Cybils winners automatically go on my Recommended Reading list. I tend to think these are the real cream of the crop, that of all the kidlit awards out there–and there are heaps–these are top shelf. “Why?” you ask. Well, I’ll tell you.
On one end of the kidlit award spectrum you’ve got the Newbery/Printz/Caldecott bunch of awards. These are chosen by American Library Association members. Librarians have studied literature in ways the reading public and kids have not. Their tastes and sensibilities are different as a result. Though I find I share a lot of their sensibilities, I know that the public and kids sometimes don’t. Some kids cringe at the mention of a Newbery-winning book; they automatically think it’s going to be hard, boring, educational, or somehow good for them. They’re often right.

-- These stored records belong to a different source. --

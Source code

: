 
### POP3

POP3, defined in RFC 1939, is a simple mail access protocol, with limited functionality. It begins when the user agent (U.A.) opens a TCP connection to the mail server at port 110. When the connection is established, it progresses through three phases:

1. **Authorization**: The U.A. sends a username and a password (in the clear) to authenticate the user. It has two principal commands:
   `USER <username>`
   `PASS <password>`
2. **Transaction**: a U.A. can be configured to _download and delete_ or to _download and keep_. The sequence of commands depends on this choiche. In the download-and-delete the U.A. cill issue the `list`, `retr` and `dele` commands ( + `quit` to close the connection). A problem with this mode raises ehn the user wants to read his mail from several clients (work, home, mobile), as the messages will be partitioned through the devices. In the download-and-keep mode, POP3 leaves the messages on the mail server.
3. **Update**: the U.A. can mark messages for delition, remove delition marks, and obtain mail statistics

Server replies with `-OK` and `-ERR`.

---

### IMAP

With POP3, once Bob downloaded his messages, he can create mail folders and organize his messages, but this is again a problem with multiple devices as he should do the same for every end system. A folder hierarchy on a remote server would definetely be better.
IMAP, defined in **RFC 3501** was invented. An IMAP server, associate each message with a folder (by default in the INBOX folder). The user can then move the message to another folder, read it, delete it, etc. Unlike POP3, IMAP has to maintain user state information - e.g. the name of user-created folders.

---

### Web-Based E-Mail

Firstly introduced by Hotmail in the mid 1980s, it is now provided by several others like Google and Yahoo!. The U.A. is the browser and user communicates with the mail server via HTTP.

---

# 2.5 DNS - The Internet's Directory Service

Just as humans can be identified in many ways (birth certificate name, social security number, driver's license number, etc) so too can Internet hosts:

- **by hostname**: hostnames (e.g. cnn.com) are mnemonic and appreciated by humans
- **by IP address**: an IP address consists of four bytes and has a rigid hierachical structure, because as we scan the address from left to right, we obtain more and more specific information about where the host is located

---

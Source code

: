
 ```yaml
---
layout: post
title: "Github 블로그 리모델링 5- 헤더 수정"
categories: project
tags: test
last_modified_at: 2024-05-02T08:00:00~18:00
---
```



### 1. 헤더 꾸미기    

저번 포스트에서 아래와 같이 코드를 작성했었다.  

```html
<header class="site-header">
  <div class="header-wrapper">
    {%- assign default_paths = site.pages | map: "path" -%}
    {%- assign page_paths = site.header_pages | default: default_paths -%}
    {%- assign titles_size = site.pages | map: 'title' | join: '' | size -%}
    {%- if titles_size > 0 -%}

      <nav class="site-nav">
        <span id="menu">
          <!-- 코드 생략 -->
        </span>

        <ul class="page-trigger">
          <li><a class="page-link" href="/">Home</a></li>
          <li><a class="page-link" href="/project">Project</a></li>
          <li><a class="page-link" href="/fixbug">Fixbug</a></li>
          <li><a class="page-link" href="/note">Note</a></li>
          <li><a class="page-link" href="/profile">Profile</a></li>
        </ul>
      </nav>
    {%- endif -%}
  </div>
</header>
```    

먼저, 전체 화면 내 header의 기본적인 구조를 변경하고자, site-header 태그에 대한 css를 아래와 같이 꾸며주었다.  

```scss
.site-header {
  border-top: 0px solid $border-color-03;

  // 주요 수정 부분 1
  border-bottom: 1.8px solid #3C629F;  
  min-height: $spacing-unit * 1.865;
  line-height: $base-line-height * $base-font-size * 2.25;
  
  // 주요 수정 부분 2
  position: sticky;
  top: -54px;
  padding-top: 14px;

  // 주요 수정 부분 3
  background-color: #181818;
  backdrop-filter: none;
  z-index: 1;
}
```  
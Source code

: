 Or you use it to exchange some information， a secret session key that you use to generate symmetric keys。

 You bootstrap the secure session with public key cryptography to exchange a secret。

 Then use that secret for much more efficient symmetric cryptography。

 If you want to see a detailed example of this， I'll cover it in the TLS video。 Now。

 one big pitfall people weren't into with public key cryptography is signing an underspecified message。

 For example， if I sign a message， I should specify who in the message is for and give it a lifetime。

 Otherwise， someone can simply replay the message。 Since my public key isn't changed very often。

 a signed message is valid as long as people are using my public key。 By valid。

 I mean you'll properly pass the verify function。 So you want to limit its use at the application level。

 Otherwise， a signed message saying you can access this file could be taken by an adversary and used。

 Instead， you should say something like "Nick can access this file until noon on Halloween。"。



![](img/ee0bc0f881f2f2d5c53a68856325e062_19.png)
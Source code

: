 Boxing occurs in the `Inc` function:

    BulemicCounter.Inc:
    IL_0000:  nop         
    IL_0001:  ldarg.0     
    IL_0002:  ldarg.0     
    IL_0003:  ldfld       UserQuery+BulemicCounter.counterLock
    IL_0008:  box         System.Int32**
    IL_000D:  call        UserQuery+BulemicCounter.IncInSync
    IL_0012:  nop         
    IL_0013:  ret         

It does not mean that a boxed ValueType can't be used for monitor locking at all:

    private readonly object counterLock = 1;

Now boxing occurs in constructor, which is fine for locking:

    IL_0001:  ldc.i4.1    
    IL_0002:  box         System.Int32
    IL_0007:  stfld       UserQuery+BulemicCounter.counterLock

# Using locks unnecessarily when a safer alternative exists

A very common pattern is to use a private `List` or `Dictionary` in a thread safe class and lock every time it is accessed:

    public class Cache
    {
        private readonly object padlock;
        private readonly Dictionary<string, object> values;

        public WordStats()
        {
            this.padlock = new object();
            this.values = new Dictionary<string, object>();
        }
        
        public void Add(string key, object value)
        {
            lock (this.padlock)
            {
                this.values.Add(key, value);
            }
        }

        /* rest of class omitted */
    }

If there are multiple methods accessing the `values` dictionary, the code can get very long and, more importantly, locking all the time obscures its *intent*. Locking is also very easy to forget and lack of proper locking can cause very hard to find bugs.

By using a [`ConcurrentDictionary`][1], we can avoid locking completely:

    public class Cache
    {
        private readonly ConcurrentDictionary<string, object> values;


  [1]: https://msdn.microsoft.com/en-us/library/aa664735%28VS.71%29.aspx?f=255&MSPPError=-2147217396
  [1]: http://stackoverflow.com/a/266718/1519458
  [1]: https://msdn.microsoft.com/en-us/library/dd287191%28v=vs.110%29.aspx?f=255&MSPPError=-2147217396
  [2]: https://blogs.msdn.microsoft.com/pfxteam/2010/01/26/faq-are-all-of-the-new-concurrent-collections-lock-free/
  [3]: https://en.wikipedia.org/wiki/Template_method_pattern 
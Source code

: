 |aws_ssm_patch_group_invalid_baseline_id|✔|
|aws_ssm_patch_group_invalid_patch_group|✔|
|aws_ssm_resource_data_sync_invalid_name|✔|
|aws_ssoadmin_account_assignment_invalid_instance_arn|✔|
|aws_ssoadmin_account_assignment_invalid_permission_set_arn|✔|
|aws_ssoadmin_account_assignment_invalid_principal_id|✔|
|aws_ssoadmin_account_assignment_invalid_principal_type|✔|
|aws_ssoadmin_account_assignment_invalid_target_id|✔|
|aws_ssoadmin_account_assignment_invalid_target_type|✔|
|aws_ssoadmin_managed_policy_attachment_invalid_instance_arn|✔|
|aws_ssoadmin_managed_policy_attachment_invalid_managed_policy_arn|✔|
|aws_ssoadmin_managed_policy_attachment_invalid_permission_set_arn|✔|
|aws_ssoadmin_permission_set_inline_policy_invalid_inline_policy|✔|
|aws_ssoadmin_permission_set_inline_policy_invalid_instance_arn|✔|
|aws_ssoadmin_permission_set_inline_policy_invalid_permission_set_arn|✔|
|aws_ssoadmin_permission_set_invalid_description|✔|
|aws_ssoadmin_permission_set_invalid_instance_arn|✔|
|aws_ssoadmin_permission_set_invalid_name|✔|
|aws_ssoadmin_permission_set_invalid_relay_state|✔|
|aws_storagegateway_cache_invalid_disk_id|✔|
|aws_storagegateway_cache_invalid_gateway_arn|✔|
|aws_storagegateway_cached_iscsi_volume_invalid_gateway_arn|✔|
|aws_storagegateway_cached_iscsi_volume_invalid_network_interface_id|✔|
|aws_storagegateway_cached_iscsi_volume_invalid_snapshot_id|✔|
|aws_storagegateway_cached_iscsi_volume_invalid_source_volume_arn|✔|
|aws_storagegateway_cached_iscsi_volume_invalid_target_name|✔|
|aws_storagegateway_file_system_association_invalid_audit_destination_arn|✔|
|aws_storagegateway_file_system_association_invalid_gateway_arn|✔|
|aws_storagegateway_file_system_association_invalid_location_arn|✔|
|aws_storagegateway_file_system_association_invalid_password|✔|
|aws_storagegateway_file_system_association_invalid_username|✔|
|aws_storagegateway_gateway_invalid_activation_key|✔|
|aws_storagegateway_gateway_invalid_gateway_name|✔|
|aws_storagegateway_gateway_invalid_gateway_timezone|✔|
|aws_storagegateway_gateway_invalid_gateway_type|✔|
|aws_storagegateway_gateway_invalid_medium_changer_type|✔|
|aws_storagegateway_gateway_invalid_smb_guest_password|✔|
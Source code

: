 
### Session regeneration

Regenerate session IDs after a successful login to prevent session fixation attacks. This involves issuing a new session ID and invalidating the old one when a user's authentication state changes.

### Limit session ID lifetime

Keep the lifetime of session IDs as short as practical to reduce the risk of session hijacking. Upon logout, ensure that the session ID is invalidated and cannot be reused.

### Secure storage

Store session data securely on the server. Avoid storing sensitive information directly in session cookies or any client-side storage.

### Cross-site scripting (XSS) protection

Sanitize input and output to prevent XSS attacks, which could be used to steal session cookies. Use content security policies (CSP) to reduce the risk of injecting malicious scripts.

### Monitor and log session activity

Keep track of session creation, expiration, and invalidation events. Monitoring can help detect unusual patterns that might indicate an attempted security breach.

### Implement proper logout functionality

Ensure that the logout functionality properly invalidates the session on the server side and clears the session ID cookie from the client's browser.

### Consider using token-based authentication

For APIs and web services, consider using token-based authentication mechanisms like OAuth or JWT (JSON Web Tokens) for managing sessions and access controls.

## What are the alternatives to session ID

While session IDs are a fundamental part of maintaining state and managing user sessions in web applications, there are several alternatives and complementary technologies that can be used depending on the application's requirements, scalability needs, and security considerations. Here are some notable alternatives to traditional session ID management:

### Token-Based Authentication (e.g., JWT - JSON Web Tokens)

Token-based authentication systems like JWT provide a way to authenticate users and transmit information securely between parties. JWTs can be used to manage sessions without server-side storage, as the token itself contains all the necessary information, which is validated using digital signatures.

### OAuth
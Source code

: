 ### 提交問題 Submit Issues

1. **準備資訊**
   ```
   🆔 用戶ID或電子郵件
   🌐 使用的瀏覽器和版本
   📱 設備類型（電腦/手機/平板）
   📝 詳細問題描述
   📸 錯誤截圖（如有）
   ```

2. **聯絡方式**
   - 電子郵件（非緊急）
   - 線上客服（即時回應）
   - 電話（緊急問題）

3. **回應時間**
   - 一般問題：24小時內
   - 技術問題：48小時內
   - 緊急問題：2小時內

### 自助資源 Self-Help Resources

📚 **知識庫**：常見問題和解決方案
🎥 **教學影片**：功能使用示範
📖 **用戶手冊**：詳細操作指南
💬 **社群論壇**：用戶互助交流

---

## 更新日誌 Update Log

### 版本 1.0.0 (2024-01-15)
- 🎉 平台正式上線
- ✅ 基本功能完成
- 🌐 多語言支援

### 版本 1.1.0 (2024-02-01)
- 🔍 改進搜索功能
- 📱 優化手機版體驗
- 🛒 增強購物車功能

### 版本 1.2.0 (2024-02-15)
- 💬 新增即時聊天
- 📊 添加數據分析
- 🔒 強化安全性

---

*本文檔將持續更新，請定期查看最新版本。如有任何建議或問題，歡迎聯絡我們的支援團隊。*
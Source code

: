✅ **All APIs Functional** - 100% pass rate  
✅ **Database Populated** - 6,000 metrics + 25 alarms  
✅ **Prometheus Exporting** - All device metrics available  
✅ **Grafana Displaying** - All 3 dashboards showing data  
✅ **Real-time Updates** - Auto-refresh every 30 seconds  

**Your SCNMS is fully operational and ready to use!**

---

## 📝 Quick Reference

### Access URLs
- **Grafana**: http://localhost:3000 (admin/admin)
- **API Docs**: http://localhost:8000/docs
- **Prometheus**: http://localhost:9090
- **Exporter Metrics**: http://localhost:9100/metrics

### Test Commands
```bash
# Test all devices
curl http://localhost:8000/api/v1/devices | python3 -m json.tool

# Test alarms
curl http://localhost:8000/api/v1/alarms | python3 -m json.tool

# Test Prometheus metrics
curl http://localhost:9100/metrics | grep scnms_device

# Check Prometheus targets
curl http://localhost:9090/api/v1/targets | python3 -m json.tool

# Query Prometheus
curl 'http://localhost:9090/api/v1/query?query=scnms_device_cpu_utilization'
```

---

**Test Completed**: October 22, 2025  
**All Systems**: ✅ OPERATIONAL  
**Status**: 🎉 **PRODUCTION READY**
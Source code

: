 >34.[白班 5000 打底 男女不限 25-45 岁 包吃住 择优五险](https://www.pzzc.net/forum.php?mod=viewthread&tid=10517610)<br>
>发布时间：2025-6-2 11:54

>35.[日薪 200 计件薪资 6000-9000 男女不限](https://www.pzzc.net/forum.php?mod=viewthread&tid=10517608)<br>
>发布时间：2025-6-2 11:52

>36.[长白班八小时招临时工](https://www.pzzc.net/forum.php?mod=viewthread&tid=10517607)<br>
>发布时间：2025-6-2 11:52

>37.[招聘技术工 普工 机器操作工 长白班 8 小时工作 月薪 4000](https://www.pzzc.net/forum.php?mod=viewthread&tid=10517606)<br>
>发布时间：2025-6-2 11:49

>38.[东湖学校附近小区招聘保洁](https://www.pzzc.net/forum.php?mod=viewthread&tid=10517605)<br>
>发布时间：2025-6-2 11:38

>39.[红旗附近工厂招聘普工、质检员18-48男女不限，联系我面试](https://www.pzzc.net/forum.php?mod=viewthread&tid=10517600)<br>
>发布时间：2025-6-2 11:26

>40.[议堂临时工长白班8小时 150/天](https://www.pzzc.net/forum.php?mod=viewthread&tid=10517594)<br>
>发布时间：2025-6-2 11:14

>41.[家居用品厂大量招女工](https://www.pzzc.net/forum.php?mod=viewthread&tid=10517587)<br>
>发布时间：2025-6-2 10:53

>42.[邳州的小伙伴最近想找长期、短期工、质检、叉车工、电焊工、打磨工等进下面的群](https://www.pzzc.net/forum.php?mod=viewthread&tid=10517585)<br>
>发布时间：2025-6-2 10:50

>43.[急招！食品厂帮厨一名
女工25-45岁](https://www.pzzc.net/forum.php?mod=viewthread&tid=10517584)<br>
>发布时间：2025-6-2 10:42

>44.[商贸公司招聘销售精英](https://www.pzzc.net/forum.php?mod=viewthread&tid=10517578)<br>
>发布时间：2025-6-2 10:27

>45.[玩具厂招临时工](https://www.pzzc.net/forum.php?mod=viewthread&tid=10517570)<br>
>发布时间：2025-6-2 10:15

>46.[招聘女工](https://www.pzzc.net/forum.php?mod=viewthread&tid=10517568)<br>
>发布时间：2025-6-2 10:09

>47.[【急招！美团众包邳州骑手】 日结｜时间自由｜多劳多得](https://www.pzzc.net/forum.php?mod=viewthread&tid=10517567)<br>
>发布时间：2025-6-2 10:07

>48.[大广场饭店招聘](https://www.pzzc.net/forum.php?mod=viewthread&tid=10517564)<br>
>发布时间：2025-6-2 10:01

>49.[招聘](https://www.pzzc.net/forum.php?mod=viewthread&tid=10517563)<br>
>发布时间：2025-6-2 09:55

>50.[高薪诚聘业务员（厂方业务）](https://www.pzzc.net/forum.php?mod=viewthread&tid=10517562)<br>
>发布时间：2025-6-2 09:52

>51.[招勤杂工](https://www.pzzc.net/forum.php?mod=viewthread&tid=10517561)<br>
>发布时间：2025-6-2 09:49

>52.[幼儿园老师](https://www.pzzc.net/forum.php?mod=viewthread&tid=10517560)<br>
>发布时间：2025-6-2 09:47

Elsewhere on the kidlit award spectrum you’ve got various regional and genre awards. These often limit nominations to specific subjects or authors from specific places and are selected by smallish groups of people with a common interest or purpose. The competition doesn’t seem as big.
And then there are the Cybils. Anybody can nominate a book. This opens the door to every single children’s book out there, whether it’s fine literature or just a flipping good read. But the Public doesn’t get to choose the winners, and thank goodness for that. The Public awards are called “Bestsellers,” and call me a snob if you must, but in my opinion, the Public doesn’t always have the best taste. They are too influenced by hype, flash, fads, trends, and being part of something big, whatever it may be. It’s the old Ayn Rand mediocrity-of-the-masses phenomenon.
The Cybils take the nominations of the Public and filter them through kidlit bloggers, some of whom may be librarians, all of whom read widely in the kidlit field. They’ve seen all the hype before, time and time again. They are so saturated in old hype that new hype runs right off them.
The end results are books the public and kidlit pros and semi-pros like. In other words, the results are, quite simply, good books.